Michael Gosselin · May 22, 2018

Faster finds in large Unix directories

We have this challenge at our site. When we first designed it many years ago, we decided that the best way to store files was with a unique identifier, which matched one of the fields in the corresponding record. For example, if the unique identifier was a nine-digit field (such as a SSN), we'd save a file as nnnnnnnnn.ext, where nnnnnnnnn is the nine-digit number, and ext is the file extension. If we needed a change to the file, we'd file as nnnnnnnnn_hdate.ext, where hdate is the horolog date. And for 18 years, this was just fine.

However, in year 19, we discovered one of the growing pains of success. We had always searched files in the directory with a call from $ZF call from Cache. To find all the relevant files, we write something like S X=$ZF(ls -1 /filepath/nnnnnnnnn* >output.txt") to list all the files in that directory into a single file we'd read and process. However, at some point, the searches started taking longer, and we'd get CSPs timing out after 60 seconds, and complaints from the customer service people that our searches were too slow.

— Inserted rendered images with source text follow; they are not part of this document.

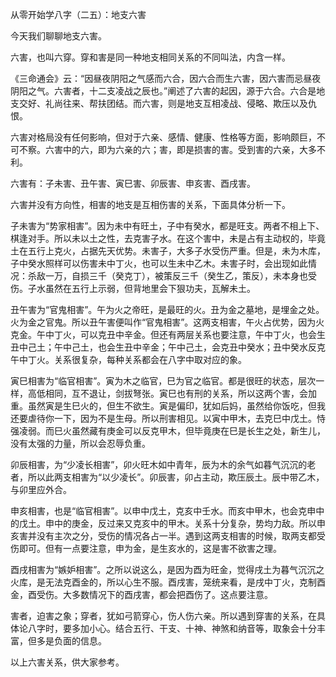 从零开始学八字（二五）：地支六害

今天我们聊聊地支六害。

六害，也叫六穿。穿和害是同一种地支相同关系的不同叫法，内含一样。

《三命通会》云：“因昼夜阴阳之气感而六合，因六合而生六害，因六害而忌昼夜阴阳之气。六害者，十二支凌战之辰也。”阐述了六害的起因，源于六合。六合是地支交好、礼尚往来、帮扶团结。而六害，则是地支互相凌战、侵略、欺压以及仇恨。

六害对格局没有任何影响，但对于六亲、感情、健康、性格等方面，影响颇巨，不可不察。六害中的六，即为六亲的六；害，即是损害的害。受到害的六亲，大多不利。

六害有：子未害、丑午害、寅巳害、卯辰害、申亥害、酉戌害。

六害并没有方向性，相害的地支是互相伤害的关系，下面具体分析一下。

子未害为“势家相害”。因为未中有旺土，子中有癸水，都是旺支。两者不相上下、棋逢对手。所以未以土之性，去克害子水。在这个害中，未是占有主动权的，毕竟土在五行上克火，占据先天优势。未害子，大多子水受伤严重。但是，未为木库，子中癸水照样可以伤害未中丁火，也可以生未中乙木。未害子时，会出现如此情况：杀敌一万，自损三千（癸克丁），被策反三千（癸生乙，策反），未本身也受伤。子水虽然在五行上示弱，但背地里会下狠功夫，瓦解未土。

丑午害为“官鬼相害”。午为火之帝旺，是最旺的火。丑为金之墓地，是埋金之处。火为金之官鬼。所以丑午害便叫作“官鬼相害”。这两支相害，午火占优势，因为火克金。午中丁火，可以克丑中辛金。但还有两层关系也要注意，午中丁火，也会生丑中己土；午中己土，也会生丑中辛金；午中己土，会克丑中癸水；丑中癸水反克午中丁火。关系很复杂，每种关系都会在八字中取对应的象。

寅巳相害为“临官相害”。寅为木之临官，巳为官之临官。都是很旺的状态，层次一样，高低相同，互不退让，剑拔弩张。寅巳也有刑的关系，所以这两个害，会加重。虽然寅是生巳火的，但生不欲生。寅是偏印，犹如后妈，虽然给你饭吃，但我还要虐待你一下，因为不是生母。所以刑害相见。以寅中甲木，去克巳中戊土。恃强凌弱。而巳火虽然藏有庚金可以反克甲木，但毕竟庚在巳是长生之处，新生儿，没有太强的力量，所以会忍辱负重。

卯辰相害，为“少凌长相害”，卯火旺木如中青年，辰为木的余气如暮气沉沉的老者，所以此两支相害为“以少凌长”。卯辰害，卯占主动，欺压辰土。辰中带乙木，与卯里应外合。

申亥相害，也是“临官相害”。以申中戊土，克亥中壬水。而亥中甲木，也会克申中的戊土。申中的庚金，反过来又克亥中的甲木。关系十分复杂，势均力敌。所以申亥害并没有主次之分，受伤的情况各占一半。遇到这两支相害的时候，取两支都受伤即可。但有一点要注意，申为金，是生亥水的，这是害不欲害之理。

酉戌相害为“嫉妒相害”。之所以说这么，是因为酉为旺金，觉得戌土为暮气沉沉之火库，是无法克酉金的，所以心生不服。酉戌害，笼统来看，是戌中丁火，克制酉金，酉受伤。大多数情况下的酉戌害，都会把酉伤了。这点要注意。

害者，迫害之象；穿者，犹如弓箭穿心，伤人伤六亲。所以遇到穿害的关系，在具体论八字时，要多加小心。结合五行、干支、十神、神煞和纳音等，取象会十分丰富，但多是负面的信息。

以上六害关系，供大家参考。

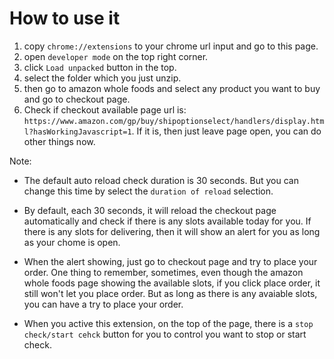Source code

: # How to use it

1. copy `chrome://extensions` to your chrome url input and go to this page.
2. open `developer mode` on the top right corner.
3. click `Load unpacked` button in the top.
4. select the folder which you just unzip.
5. then go to amazon whole foods and select any product you want to buy and go to checkout page.
6. Check if checkout available page url is: `https://www.amazon.com/gp/buy/shipoptionselect/handlers/display.html?hasWorkingJavascript=1`. If it is, then just leave page open, you can do other things now.

Note:

- The default auto reload check duration is 30 seconds. But you can change this time by select the `duration of reload` selection.

- By default, each 30 seconds, it will reload the checkout page automatically and check if there is any slots available today for you. If there is any slots for delivering, then it will show an alert for you as long as your chome is open.

- When the alert showing, just go to checkout page and try to place your order. One thing to remember, sometimes, even though the amazon whole foods page showing the available slots, if you click place order, it still won't let you place order. But as long as there is any avaiable slots, you can have a try to place your order.

- When you active this extension, on the top of the page, there is a `stop check/start cehck` button for you to control you want to stop or start check.
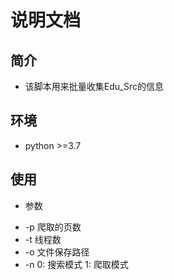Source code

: # 说明文档
## 简介
* 该脚本用来批量收集Edu_Src的信息
## 环境
* python >=3.7
## 使用
* 参数
- -p      爬取的页数
- -t      线程数
- -o      文件保存路径
- -n      0: 搜索模式    1: 爬取模式
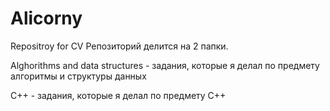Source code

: # Alicorny
Repositroy for CV
Репозиторий делится на 2 папки. 

Alghorithms and data structures - задания, которые я делал по предмету алгоритмы и структуры данных

C++ - задания, которые я делал по предмету C++
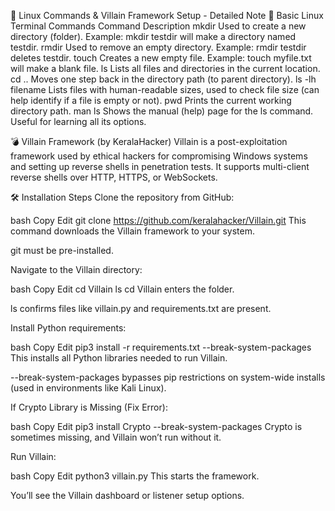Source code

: 🔐 Linux Commands & Villain Framework Setup - Detailed Note
🧾 Basic Linux Terminal Commands
Command	Description
mkdir	Used to create a new directory (folder). Example: mkdir testdir will make a directory named testdir.
rmdir	Used to remove an empty directory. Example: rmdir testdir deletes testdir.
touch	Creates a new empty file. Example: touch myfile.txt will make a blank file.
ls	Lists all files and directories in the current location.
cd ..	Moves one step back in the directory path (to parent directory).
ls -lh filename	Lists files with human-readable sizes, used to check file size (can help identify if a file is empty or not).
pwd	Prints the current working directory path.
man ls	Shows the manual (help) page for the ls command. Useful for learning all its options.

💣 Villain Framework (by KeralaHacker)
Villain is a post-exploitation framework used by ethical hackers for compromising Windows systems and setting up reverse shells in penetration tests. It supports multi-client reverse shells over HTTP, HTTPS, or WebSockets.

🛠️ Installation Steps
Clone the repository from GitHub:

bash
Copy
Edit
git clone https://github.com/keralahacker/Villain.git
This command downloads the Villain framework to your system.

git must be pre-installed.

Navigate to the Villain directory:

bash
Copy
Edit
cd Villain
ls
cd Villain enters the folder.

ls confirms files like villain.py and requirements.txt are present.

Install Python requirements:

bash
Copy
Edit
pip3 install -r requirements.txt --break-system-packages
This installs all Python libraries needed to run Villain.

--break-system-packages bypasses pip restrictions on system-wide installs (used in environments like Kali Linux).

If Crypto Library is Missing (Fix Error):

bash
Copy
Edit
pip3 install Crypto --break-system-packages
Crypto is sometimes missing, and Villain won’t run without it.

Run Villain:

bash
Copy
Edit
python3 villain.py
This starts the framework.

You’ll see the Villain dashboard or listener setup options.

To get around this, short-term, we moved every file from /filepath to /filepath_old, deleted the directory /filepath, then renamed /filepath_old to /filepath. This worked for about three months, then the searches started getting slower... again.

One idea we did have was to create sub-directories within the directory to sort the files. This would work for some cases, but then gets problematic when the search is looking for a date range. Not only that, we'd need to have an effective way to pass the unique identifier, and create the proper directory name for lookup to pass to the $ZF call, or even to any %File calls.

So, I am asking for help and guidance on faster lookups, and better directory structures, for Cache with our Unix system. If you've had a similar problem, or can shed some light onto this, I would be most appreciative.

Thank you.

0 225
Discussion (2)1
Log in or sign up to continue

I remember a similar situation some years back with a rather sophisticated multilevel directory structure on UNIX.

The final solution, especially for al kind of searching in unique file names, was a class
with the filename as ID and directory, summary, creation date, last modification as properties.
The search (in SQL) out performed anything used before.

The only extra work was kind of a register at file creation/modification which happened at a moderate rate.  
+ a nightly batch job to verify and do the reality check. 

There are two use cases here:

  • File is tied to a specific object (for example you have "Document" class and it has "scan" file). In that case you can use %FileBinaryStream property - as before getting the file you would probably open "Document" object first
  • File is not tied to a specific object. In that case you can create a separate table "Files" that stores
    • link to file as a FileBinaryStream
    • hash
    • displayed file name
    • file path
    • user who uploaded the file
    • extension
    • size
    • any other attributes you need

It would always work faster compared to OS search.

Other notes:

  • Files are immutable - if you're building an application where user can edit files, it's usually preferable to have immutable "files" objects and just create new file versions.
  • File size limits - always define and check for maximum size.
  • Extension limits - limit extensions user can upload.
  • Storage - if it's a low volume inserts (<1000/day) store files in a folder = date, otherwise generate a new folder for each new thousand of files. These approaches can be combined: date/1, date/2 ...
  • Hash name - I often store files where their OS name is their hash. This way I can quickly validate that file is valid and also it  solves the problems with non-latin characters.
  • Never store files under names supplied by user. Acceptable filenames are: guid, hash (integer id should also be avoided).
  • GZIP - in some cases using GZIP streams can save on space, especially if it's a text file. For example XML envelopes and such.